#%%
r"""
    Cross-task summary plot on the gains from scaling at different evaluation points
"""
# Demonstrate pretraining scaling. Assumes evaluation metrics have been computed and merely assembles.
import logging
import sys
logging.basicConfig(stream=sys.stdout, level=logging.INFO) # needed to get `logger` to print
from matplotlib import pyplot as plt
from pathlib import Path
import seaborn as sns
import numpy as np
import pandas as pd
import pytorch_lightning as pl
import os
import subprocess
import time

# Load BrainBertInterface and SpikingDataset to make some predictions
from context_general_bci.plotting import prep_plt, MARKER_SIZE, colormap, cont_size_palette, SIZE_PALETTE
from context_general_bci.utils import get_simple_host

pl.seed_everything(0)

# Session / task data available in total (can include both evaluation sessions and non-evaluation sessions)
pt_volume_labels = {
    'cursor': ['2.5 min', '5 min', '10 min'],
    'falcon_h1': ['15 min', '30 min', '1 hr'],
    'falcon_m1': ['1h', '2h', '4 hr'],
    'falcon_m2': ['11 min', '22 min', '44 min'],
    'rtt': ['3h', '6h', '12 hr'],
    'grasp_h': ['15 min', '30 min', '1 hr'],
    'rtt_s1': ['7 min', '14 min', '28 min'],
    'cst': ['10 min', '21 min', '42 min'],
    'eye': ['2.5h', '5h', '10 hr'],
}

# Data available in evaluation sessions
# r'64s$\times$4' for raw latex string
tune_volume_labels = {
    'cursor': ('60 s', 11),
    'falcon_h1': ('80 s', 7),
    'falcon_m1': ('2 min', 4),
    'falcon_m2': ('64 s', 4),  # Assuming None for missing numerical value
    'rtt': ('60 s', 3),  # Assuming None for missing numerical value
    'grasp_h': ('10 min', 6),  # Assuming None for missing numerical value
    'cst': ('60 s', 39),
    'rtt_s1': ('4 min', 7),
    'eye': ("40 min", 1),
}

heldin_tune_volume_labels = {
    'falcon_h1': ('8 min', 6),
    'falcon_m1': ('1 hr', 4),
    'falcon_m2': ('10 min', 4),
}
ridge_paths = [
    Path('./data/eval_metrics/ridge_falcon_h1.csv'),
    Path('./data/eval_metrics/ridge_falcon_m2.csv'),
    Path('./data/eval_metrics/ridge_falcon_m1.csv'),
    Path('./data/eval_metrics/ridge_grasp_h.csv'),
    Path('./data/eval_metrics/ridge_cursor.csv'),
    Path('./data/eval_metrics/ridge_rtt.csv'),
    Path('./data/eval_metrics/ridge_cst.csv'),
]
ridge_dfs = []
for src_path in ridge_paths:
    ridge_df = pd.read_csv(src_path)
    ridge_df['variant'] = 'linear'
    ridge_df['variant_stem'] = 'wf'
    ridge_df['eval_set'] = src_path.stem[len('ridge_'):]
    # reduce by history
    if 'h1' not in str(src_path):
        ridge_df = ridge_df[ridge_df['history'] <= 50] # 1s limit for parity with NDT3
    ridge_df = ridge_df.groupby('scale').apply(lambda x: x[x['r2'] == x['r2'].max()]).reset_index(drop=True)

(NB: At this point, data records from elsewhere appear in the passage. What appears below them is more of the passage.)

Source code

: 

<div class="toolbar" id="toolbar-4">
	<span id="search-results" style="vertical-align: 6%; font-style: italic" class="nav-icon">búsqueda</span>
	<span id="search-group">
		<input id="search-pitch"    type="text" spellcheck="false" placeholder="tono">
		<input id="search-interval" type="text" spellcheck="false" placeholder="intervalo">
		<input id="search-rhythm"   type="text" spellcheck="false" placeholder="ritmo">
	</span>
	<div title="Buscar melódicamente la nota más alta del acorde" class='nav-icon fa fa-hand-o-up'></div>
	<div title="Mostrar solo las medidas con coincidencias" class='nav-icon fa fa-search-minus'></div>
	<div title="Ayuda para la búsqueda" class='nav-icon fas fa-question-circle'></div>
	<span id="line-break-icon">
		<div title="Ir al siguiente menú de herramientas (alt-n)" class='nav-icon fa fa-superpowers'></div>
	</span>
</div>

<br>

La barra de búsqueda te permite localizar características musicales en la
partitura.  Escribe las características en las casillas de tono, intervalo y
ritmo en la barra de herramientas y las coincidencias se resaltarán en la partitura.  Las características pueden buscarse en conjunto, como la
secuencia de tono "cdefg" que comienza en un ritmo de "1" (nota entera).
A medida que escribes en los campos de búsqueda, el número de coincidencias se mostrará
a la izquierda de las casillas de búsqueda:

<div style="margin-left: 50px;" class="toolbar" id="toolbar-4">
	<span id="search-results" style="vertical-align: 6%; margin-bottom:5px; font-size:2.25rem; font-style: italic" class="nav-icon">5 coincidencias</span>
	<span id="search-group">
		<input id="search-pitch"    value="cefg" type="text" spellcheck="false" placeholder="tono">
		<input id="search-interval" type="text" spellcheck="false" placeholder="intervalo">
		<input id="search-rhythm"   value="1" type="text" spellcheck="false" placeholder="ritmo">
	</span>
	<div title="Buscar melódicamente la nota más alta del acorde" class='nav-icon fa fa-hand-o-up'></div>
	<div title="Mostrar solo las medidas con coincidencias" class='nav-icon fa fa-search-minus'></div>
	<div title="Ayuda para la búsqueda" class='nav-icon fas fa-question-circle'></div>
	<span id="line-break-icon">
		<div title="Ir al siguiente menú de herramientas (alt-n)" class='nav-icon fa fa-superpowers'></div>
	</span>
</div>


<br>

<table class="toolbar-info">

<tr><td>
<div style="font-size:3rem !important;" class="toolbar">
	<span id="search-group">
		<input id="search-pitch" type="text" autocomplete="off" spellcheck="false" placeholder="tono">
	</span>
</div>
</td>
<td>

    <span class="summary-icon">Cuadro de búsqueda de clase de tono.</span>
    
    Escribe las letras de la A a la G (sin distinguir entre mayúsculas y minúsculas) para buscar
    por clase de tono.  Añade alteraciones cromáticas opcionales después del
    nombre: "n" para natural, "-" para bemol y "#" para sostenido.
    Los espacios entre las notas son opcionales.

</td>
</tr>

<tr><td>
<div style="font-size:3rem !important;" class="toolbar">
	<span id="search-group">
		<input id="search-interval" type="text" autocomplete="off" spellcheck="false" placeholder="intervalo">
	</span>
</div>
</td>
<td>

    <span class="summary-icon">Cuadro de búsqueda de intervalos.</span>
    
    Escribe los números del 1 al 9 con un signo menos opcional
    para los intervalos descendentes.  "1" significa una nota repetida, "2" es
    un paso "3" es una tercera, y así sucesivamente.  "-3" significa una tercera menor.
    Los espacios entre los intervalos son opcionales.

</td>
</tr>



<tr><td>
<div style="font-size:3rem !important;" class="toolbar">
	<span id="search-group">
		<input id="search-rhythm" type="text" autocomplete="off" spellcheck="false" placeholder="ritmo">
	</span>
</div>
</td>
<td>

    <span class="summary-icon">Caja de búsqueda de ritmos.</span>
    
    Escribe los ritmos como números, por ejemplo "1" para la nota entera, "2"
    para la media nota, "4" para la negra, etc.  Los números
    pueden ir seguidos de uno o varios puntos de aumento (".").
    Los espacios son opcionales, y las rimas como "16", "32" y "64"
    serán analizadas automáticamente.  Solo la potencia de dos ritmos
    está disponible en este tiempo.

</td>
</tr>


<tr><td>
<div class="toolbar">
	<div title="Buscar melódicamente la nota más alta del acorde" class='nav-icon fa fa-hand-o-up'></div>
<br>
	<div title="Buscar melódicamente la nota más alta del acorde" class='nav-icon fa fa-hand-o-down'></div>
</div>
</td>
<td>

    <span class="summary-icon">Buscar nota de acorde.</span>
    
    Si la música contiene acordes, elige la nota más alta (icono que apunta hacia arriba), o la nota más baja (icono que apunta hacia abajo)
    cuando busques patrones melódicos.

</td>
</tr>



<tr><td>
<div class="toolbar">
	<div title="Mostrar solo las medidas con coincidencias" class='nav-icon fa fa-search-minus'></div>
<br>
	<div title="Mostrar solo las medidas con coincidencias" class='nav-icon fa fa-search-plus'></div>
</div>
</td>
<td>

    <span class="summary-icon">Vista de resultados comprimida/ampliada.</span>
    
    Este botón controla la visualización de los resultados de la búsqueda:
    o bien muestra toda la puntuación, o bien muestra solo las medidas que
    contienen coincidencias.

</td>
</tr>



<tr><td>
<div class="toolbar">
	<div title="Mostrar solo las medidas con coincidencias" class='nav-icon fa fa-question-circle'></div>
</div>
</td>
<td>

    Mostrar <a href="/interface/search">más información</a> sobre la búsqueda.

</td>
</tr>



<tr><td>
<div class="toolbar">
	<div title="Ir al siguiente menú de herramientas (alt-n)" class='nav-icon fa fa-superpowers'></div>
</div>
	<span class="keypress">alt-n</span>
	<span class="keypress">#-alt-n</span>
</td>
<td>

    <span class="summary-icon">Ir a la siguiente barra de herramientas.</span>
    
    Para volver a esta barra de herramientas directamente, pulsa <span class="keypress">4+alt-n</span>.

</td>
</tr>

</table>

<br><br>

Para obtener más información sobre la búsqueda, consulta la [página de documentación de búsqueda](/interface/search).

    ridge_df['id'] = ridge_df['eval_set'] + '-' + ridge_df['scale'].astype(str)
    ridge_df['scale_ratio'] = ridge_df['scale']
    if 'falcon' in src_path.stem:
        ridge_df['heldin_eval_r2'] = ridge_df['heldin']
        ridge_df['eval_r2'] = ridge_df['heldout']
    else:
        ridge_df['eval_r2'] = ridge_df['r2']
    ridge_dfs.append(ridge_df)
ridge_df = pd.concat(ridge_dfs)


df_paths = [
    Path("./data/eval_metrics/mind_rtt_s1_eval_ndt3.csv"),
    Path("./data/eval_metrics/crc_cursor_eval_ndt3.csv"),
    Path("./data/eval_metrics/crc_falcon_m1_eval_ndt3.csv"),
    Path("./data/eval_metrics/crc_falcon_m2_eval_ndt3.csv"),
    Path("./data/eval_metrics/crc_grasp_h_eval_ndt3.csv"),
    Path("./data/eval_metrics/crc_cst_eval_ndt3.csv"),
    Path("./data/eval_metrics/crc_rtt_eval_ndt3.csv"),
    Path("./data/eval_metrics/crc_falcon_h1_eval_ndt3.csv"),

    Path("./data/eval_metrics/nid_cursor_eval_ndt3.csv"),
    Path("./data/eval_metrics/nid_cst_eval_ndt3.csv"),
    Path("./data/eval_metrics/nid_grasp_h_eval_ndt3.csv"),
    Path("./data/eval_metrics/nid_falcon_h1_eval_ndt3.csv"),
    Path("./data/eval_metrics/nid_falcon_m1_eval_ndt3.csv"),
    Path("./data/eval_metrics/nid_falcon_m2_eval_ndt3.csv"),
    Path("./data/eval_metrics/nid_rtt_eval_ndt3.csv"),
    Path("./data/eval_metrics/nid_eye_eval_ndt3.csv"),
]

ndt2_df_paths = [
    Path('./data/eval_metrics/falcon_h1_eval_ndt2.csv'),
    Path('./data/eval_metrics/falcon_m1_eval_ndt2.csv'),
    Path('./data/eval_metrics/falcon_m2_eval_ndt2.csv'),
    Path('./data/eval_metrics/cursor_eval_ndt2.csv'),
    Path('./data/eval_metrics/rtt_eval_ndt2.csv'),
    Path('./data/eval_metrics/grasp_h_eval_ndt2.csv'),
]
# import csvs
for src_path in df_paths:
    cur_host = get_simple_host()
    csv_host = src_path.name.split('_')[0]
    if cur_host != csv_host:
        print(src_path, cur_host, src_path.exists())
        EXPIRY = 86400 * 30
        # check datetime of import, if older than a day, reimport
        if src_path.exists() and (time.time() - os.path.getmtime(src_path) < EXPIRY):
            continue
        print(f'Copying {src_path} to {cur_host}')
        subprocess.run(f'scp {csv_host}:projects/ndt3/{src_path} ./data/eval_metrics', shell=True)
for src_path in ndt2_df_paths:
    cur_host = get_simple_host()
    if cur_host != csv_host:
        # check datetime of import, if older than a day, reimport
        if src_path.exists() and (os.path.getmtime(src_path) - os.path.getmtime(Path('./data/eval_metrics')) < 86400):
            continue
        print(f'Copying {src_path} to {cur_host}')
        subprocess.run(f'scp mind:projects/context_general_bci/{src_path} ./data/eval_metrics', shell=True)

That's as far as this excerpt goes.